- _Prompt_: Check each line below for the word "uPwd". Then give only how many lines have it.

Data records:
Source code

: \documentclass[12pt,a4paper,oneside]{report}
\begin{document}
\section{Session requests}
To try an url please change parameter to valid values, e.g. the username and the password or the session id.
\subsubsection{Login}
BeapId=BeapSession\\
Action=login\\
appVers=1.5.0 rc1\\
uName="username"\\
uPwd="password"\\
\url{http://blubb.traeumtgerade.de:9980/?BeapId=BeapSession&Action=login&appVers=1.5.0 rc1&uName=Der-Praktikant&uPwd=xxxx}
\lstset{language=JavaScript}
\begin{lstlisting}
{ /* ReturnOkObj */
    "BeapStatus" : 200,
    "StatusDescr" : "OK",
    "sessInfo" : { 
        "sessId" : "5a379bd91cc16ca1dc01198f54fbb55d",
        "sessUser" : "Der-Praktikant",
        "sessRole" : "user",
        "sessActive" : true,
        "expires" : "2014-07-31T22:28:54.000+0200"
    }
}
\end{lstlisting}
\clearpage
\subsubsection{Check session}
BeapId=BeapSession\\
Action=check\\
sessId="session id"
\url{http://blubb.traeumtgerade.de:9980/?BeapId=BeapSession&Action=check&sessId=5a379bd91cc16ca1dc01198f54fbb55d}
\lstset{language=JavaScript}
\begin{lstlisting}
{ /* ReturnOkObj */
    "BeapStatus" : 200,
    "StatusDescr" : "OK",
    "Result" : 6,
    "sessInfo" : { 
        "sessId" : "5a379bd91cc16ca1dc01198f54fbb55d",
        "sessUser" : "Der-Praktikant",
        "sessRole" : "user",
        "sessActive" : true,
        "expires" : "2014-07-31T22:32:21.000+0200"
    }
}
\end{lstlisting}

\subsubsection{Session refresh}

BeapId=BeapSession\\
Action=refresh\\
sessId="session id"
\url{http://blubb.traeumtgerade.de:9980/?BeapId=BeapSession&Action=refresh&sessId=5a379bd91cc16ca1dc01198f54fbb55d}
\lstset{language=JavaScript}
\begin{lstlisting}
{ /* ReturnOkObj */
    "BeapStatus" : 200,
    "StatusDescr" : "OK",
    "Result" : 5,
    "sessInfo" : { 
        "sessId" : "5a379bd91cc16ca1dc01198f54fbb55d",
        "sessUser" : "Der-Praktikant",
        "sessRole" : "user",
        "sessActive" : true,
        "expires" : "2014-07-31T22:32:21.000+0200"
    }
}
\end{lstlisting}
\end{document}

- _Written response_: 2